Without any of the pictures, set down the data below exactly.
BEGIN AVAILABLE DATA
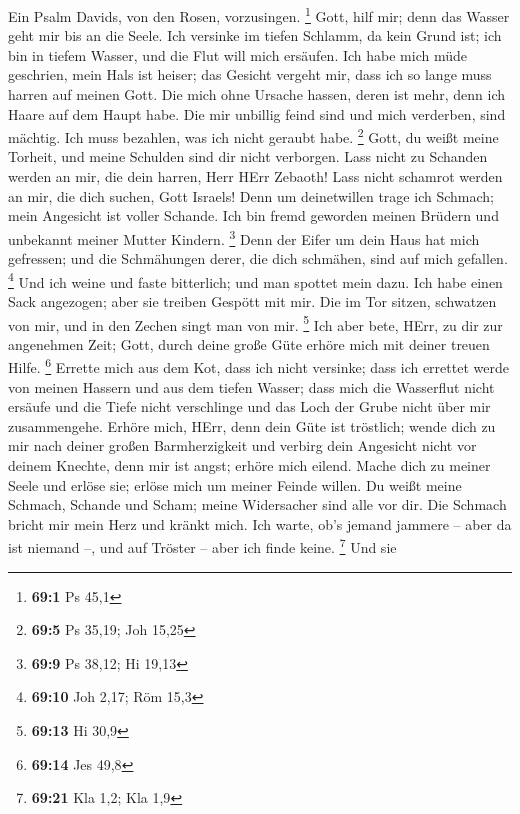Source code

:  Ein Psalm Davids, von den Rosen, vorzusingen. \footnote{\textbf{69:1}
  Ps 45,1}  Gott, hilf mir; denn das Wasser geht mir bis an
die Seele.  Ich versinke im tiefen Schlamm, da kein Grund
ist; ich bin in tiefem Wasser, und die Flut will mich ersäufen.
 Ich habe mich müde geschrien, mein Hals ist heiser; das
Gesicht vergeht mir, dass ich so lange muss harren auf meinen Gott.
 Die mich ohne Ursache hassen, deren ist mehr, denn ich
Haare auf dem Haupt habe. Die mir unbillig feind sind und mich
verderben, sind mächtig. Ich muss bezahlen, was ich nicht geraubt habe.
\footnote{\textbf{69:5} Ps 35,19; Joh 15,25}  Gott, du weißt
meine Torheit, und meine Schulden sind dir nicht verborgen. 
Lass nicht zu Schanden werden an mir, die dein harren, Herr HErr
Zebaoth! Lass nicht schamrot werden an mir, die dich suchen, Gott
Israels!  Denn um deinetwillen trage ich Schmach; mein
Angesicht ist voller Schande.  Ich bin fremd geworden meinen
Brüdern und unbekannt meiner Mutter Kindern. \footnote{\textbf{69:9} Ps
  38,12; Hi 19,13}  Denn der Eifer um dein Haus hat mich
gefressen; und die Schmähungen derer, die dich schmähen, sind auf mich
gefallen. \footnote{\textbf{69:10} Joh 2,17; Röm 15,3}  Und
ich weine und faste bitterlich; und man spottet mein dazu. 
Ich habe einen Sack angezogen; aber sie treiben Gespött mit mir.
 Die im Tor sitzen, schwatzen von mir, und in den Zechen
singt man von mir. \footnote{\textbf{69:13} Hi 30,9}  Ich
aber bete, HErr, zu dir zur angenehmen Zeit; Gott, durch deine große
Güte erhöre mich mit deiner treuen Hilfe. \footnote{\textbf{69:14} Jes
  49,8}  Errette mich aus dem Kot, dass ich nicht versinke;
dass ich errettet werde von meinen Hassern und aus dem tiefen Wasser;
 dass mich die Wasserflut nicht ersäufe und die Tiefe nicht
verschlinge und das Loch der Grube nicht über mir zusammengehe.
 Erhöre mich, HErr, denn dein Güte ist tröstlich; wende
dich zu mir nach deiner großen Barmherzigkeit  und verbirg
dein Angesicht nicht vor deinem Knechte, denn mir ist angst; erhöre mich
eilend.  Mache dich zu meiner Seele und erlöse sie; erlöse
mich um meiner Feinde willen.  Du weißt meine Schmach,
Schande und Scham; meine Widersacher sind alle vor dir. 
Die Schmach bricht mir mein Herz und kränkt mich. Ich warte, ob's jemand
jammere -- aber da ist niemand --, und auf Tröster -- aber ich finde
keine. \footnote{\textbf{69:21} Kla 1,2; Kla 1,9}  Und sie
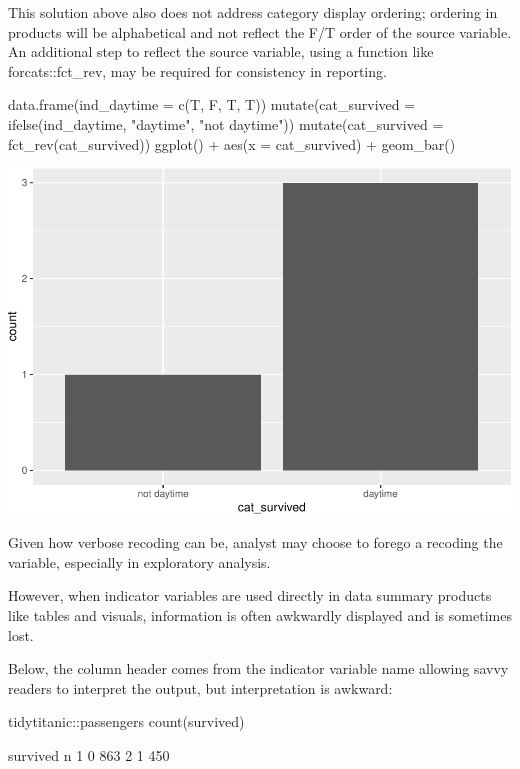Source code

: This solution above also does not address category display ordering;
ordering in products will be alphabetical and not reflect the F/T order
of the source variable. An additional step to reflect the source
variable, using a function like forcats::fct\_rev, may be required for
consistency in reporting.

\begin{Schunk}
\begin{Sinput}
data.frame(ind_daytime = c(T, F, T, T)) %
    mutate(cat_survived = ifelse(ind_daytime, "daytime", "not daytime")) %
  mutate(cat_survived = fct_rev(cat_survived)) %
  ggplot() + 
  aes(x = cat_survived) + 
  geom_bar()
\end{Sinput}

\includegraphics[width=0.69\linewidth]{r_journal_files/figure-latex/unnamed-chunk-4-1} \end{Schunk}

Given how verbose recoding can be, analyst may choose to forego a
recoding the variable, especially in exploratory analysis.

However, when indicator variables are used directly in data summary
products like tables and visuals, information is often awkwardly
displayed and is sometimes lost.

Below, the column header comes from the indicator variable name allowing
savvy readers to interpret the output, but interpretation is awkward:

\begin{Schunk}
\begin{Sinput}
tidytitanic::passengers %
  count(survived) 
\end{Sinput}
\begin{Soutput}
       survived   n
     1        0 863
     2        1 450
\end{Soutput}
\end{Schunk}


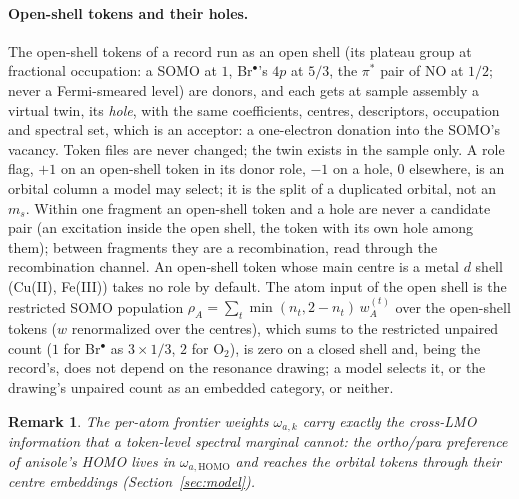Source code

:\documentclass[11pt,a4paper]{article}
\newtheorem{remark}{Remark}
\begin{document}
\paragraph{Open-shell tokens and their holes.} The open-shell tokens of a record run as an open shell (its plateau group at fractional occupation: a SOMO at $1$, Br$^\bullet$'s $4p$ at $5/3$, the $\pi^*$ pair of NO at $1/2$; never a Fermi-smeared level) are donors, and each gets at sample assembly a virtual twin, its \emph{hole}, with the same coefficients, centres, descriptors, occupation and spectral set, which is an acceptor: a one-electron donation into the SOMO's vacancy. Token files are never changed; the twin exists in the sample only. A role flag, $+1$ on an open-shell token in its donor role, $-1$ on a hole, $0$ elsewhere, is an orbital column a model may select; it is the split of a duplicated orbital, not an $m_s$. Within one fragment an open-shell token and a hole are never a candidate pair (an excitation inside the open shell, the token with its own hole among them); between fragments they are a recombination, read through the recombination channel. An open-shell token whose main centre is a metal $d$ shell (Cu(II), Fe(III)) takes no role by default. The atom input of the open shell is the restricted SOMO population $\rho_A=\sum_t\min(n_t,2-n_t)\,w^{(t)}_A$ over the open-shell tokens ($w$ renormalized over the centres), which sums to the restricted unpaired count ($1$ for Br$^\bullet$ as $3\times1/3$, $2$ for O$_2$), is zero on a closed shell and, being the record's, does not depend on the resonance drawing; a model selects it, or the drawing's unpaired count as an embedded category, or neither.

\begin{remark}
The per-atom frontier weights $\omega_{a,k}$ carry exactly the cross-LMO information that a token-level spectral marginal cannot: the ortho/para preference of anisole's HOMO lives in $\omega_{a,\mathrm{HOMO}}$ and reaches the orbital tokens through their centre embeddings (Section~\ref{sec:model}).
\end{remark}
\end{document}
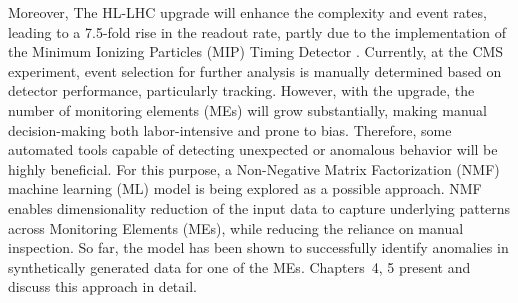 Moreover, The HL-LHC upgrade will enhance the complexity and event rates, leading to a 7.5-fold rise in the readout rate, partly due to the implementation of the Minimum Ionizing Particles (MIP) Timing Detector \cite{Fernandez_Perez_Tomei_2020}. Currently, at the CMS experiment, event selection for further analysis is manually determined based on detector performance, particularly tracking. However, with the upgrade, the number of monitoring elements (MEs) will grow substantially, making manual decision-making both labor-intensive and prone to bias. Therefore, some automated tools capable of detecting unexpected or anomalous behavior will be highly beneficial. For this purpose, a Non-Negative Matrix Factorization (NMF) machine learning (ML) model is being explored as a possible approach. NMF enables dimensionality reduction of the input data to capture underlying patterns across Monitoring Elements (MEs), while reducing the reliance on manual inspection. So far, the model has been shown to successfully identify anomalies in synthetically generated data for one of the MEs. Chapters~4, 5 present and discuss this approach in detail.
END AVAILABLE DATA
■ **EXERCISE ANSWER**:
Source code

:  Ein Psalm Davids, von den Rosen, vorzusingen. \footnote{\textbf{69:1}
  Ps 45,1}  Gott, hilf mir; denn das Wasser geht mir bis an
die Seele.  Ich versinke im tiefen Schlamm, da kein Grund
ist; ich bin in tiefem Wasser, und die Flut will mich ersäufen.
 Ich habe mich müde geschrien, mein Hals ist heiser; das
Gesicht vergeht mir, dass ich so lange muss harren auf meinen Gott.
 Die mich ohne Ursache hassen, deren ist mehr, denn ich
Haare auf dem Haupt habe. Die mir unbillig feind sind und mich
verderben, sind mächtig. Ich muss bezahlen, was ich nicht geraubt habe.
\footnote{\textbf{69:5} Ps 35,19; Joh 15,25}  Gott, du weißt
meine Torheit, und meine Schulden sind dir nicht verborgen. 
Lass nicht zu Schanden werden an mir, die dein harren, Herr HErr
Zebaoth! Lass nicht schamrot werden an mir, die dich suchen, Gott
Israels!  Denn um deinetwillen trage ich Schmach; mein
Angesicht ist voller Schande.  Ich bin fremd geworden meinen
Brüdern und unbekannt meiner Mutter Kindern. \footnote{\textbf{69:9} Ps
  38,12; Hi 19,13}  Denn der Eifer um dein Haus hat mich
gefressen; und die Schmähungen derer, die dich schmähen, sind auf mich
gefallen. \footnote{\textbf{69:10} Joh 2,17; Röm 15,3}  Und
ich weine und faste bitterlich; und man spottet mein dazu. 
Ich habe einen Sack angezogen; aber sie treiben Gespött mit mir.
 Die im Tor sitzen, schwatzen von mir, und in den Zechen
singt man von mir. \footnote{\textbf{69:13} Hi 30,9}  Ich
aber bete, HErr, zu dir zur angenehmen Zeit; Gott, durch deine große
Güte erhöre mich mit deiner treuen Hilfe. \footnote{\textbf{69:14} Jes
  49,8}  Errette mich aus dem Kot, dass ich nicht versinke;
dass ich errettet werde von meinen Hassern und aus dem tiefen Wasser;
 dass mich die Wasserflut nicht ersäufe und die Tiefe nicht
verschlinge und das Loch der Grube nicht über mir zusammengehe.
 Erhöre mich, HErr, denn dein Güte ist tröstlich; wende
dich zu mir nach deiner großen Barmherzigkeit  und verbirg
dein Angesicht nicht vor deinem Knechte, denn mir ist angst; erhöre mich
eilend.  Mache dich zu meiner Seele und erlöse sie; erlöse
mich um meiner Feinde willen.  Du weißt meine Schmach,
Schande und Scham; meine Widersacher sind alle vor dir. 
Die Schmach bricht mir mein Herz und kränkt mich. Ich warte, ob's jemand
jammere -- aber da ist niemand --, und auf Tröster -- aber ich finde
keine. \footnote{\textbf{69:21} Kla 1,2; Kla 1,9}  Und sie
Source code

: This solution above also does not address category display ordering;
ordering in products will be alphabetical and not reflect the F/T order
of the source variable. An additional step to reflect the source
variable, using a function like forcats::fct\_rev, may be required for
consistency in reporting.

\begin{Schunk}
\begin{Sinput}
data.frame(ind_daytime = c(T, F, T, T)) %
    mutate(cat_survived = ifelse(ind_daytime, "daytime", "not daytime")) %
  mutate(cat_survived = fct_rev(cat_survived)) %
  ggplot() + 
  aes(x = cat_survived) + 
  geom_bar()
\end{Sinput}

\includegraphics[width=0.69\linewidth]{r_journal_files/figure-latex/unnamed-chunk-4-1} \end{Schunk}

Given how verbose recoding can be, analyst may choose to forego a
recoding the variable, especially in exploratory analysis.

However, when indicator variables are used directly in data summary
products like tables and visuals, information is often awkwardly
displayed and is sometimes lost.

Below, the column header comes from the indicator variable name allowing
savvy readers to interpret the output, but interpretation is awkward:

\begin{Schunk}
\begin{Sinput}
tidytitanic::passengers %
  count(survived) 
\end{Sinput}
\begin{Soutput}
       survived   n
     1        0 863
     2        1 450
\end{Soutput}
\end{Schunk}


Source code

:\documentclass[11pt,a4paper]{article}
\newtheorem{remark}{Remark}
\begin{document}
\paragraph{Open-shell tokens and their holes.} The open-shell tokens of a record run as an open shell (its plateau group at fractional occupation: a SOMO at $1$, Br$^\bullet$'s $4p$ at $5/3$, the $\pi^*$ pair of NO at $1/2$; never a Fermi-smeared level) are donors, and each gets at sample assembly a virtual twin, its \emph{hole}, with the same coefficients, centres, descriptors, occupation and spectral set, which is an acceptor: a one-electron donation into the SOMO's vacancy. Token files are never changed; the twin exists in the sample only. A role flag, $+1$ on an open-shell token in its donor role, $-1$ on a hole, $0$ elsewhere, is an orbital column a model may select; it is the split of a duplicated orbital, not an $m_s$. Within one fragment an open-shell token and a hole are never a candidate pair (an excitation inside the open shell, the token with its own hole among them); between fragments they are a recombination, read through the recombination channel. An open-shell token whose main centre is a metal $d$ shell (Cu(II), Fe(III)) takes no role by default. The atom input of the open shell is the restricted SOMO population $\rho_A=\sum_t\min(n_t,2-n_t)\,w^{(t)}_A$ over the open-shell tokens ($w$ renormalized over the centres), which sums to the restricted unpaired count ($1$ for Br$^\bullet$ as $3\times1/3$, $2$ for O$_2$), is zero on a closed shell and, being the record's, does not depend on the resonance drawing; a model selects it, or the drawing's unpaired count as an embedded category, or neither.

\begin{remark}
The per-atom frontier weights $\omega_{a,k}$ carry exactly the cross-LMO information that a token-level spectral marginal cannot: the ortho/para preference of anisole's HOMO lives in $\omega_{a,\mathrm{HOMO}}$ and reaches the orbital tokens through their centre embeddings (Section~\ref{sec:model}).
\end{remark}
\end{document}
 Moreover, The HL-LHC upgrade will enhance the complexity and event rates, leading to a 7.5-fold rise in the readout rate, partly due to the implementation of the Minimum Ionizing Particles (MIP) Timing Detector \cite{Fernandez_Perez_Tomei_2020}. Currently, at the CMS experiment, event selection for further analysis is manually determined based on detector performance, particularly tracking. However, with the upgrade, the number of monitoring elements (MEs) will grow substantially, making manual decision-making both labor-intensive and prone to bias. Therefore, some automated tools capable of detecting unexpected or anomalous behavior will be highly beneficial. For this purpose, a Non-Negative Matrix Factorization (NMF) machine learning (ML) model is being explored as a possible approach. NMF enables dimensionality reduction of the input data to capture underlying patterns across Monitoring Elements (MEs), while reducing the reliance on manual inspection. So far, the model has been shown to successfully identify anomalies in synthetically generated data for one of the MEs. Chapters~4, 5 present and discuss this approach in detail.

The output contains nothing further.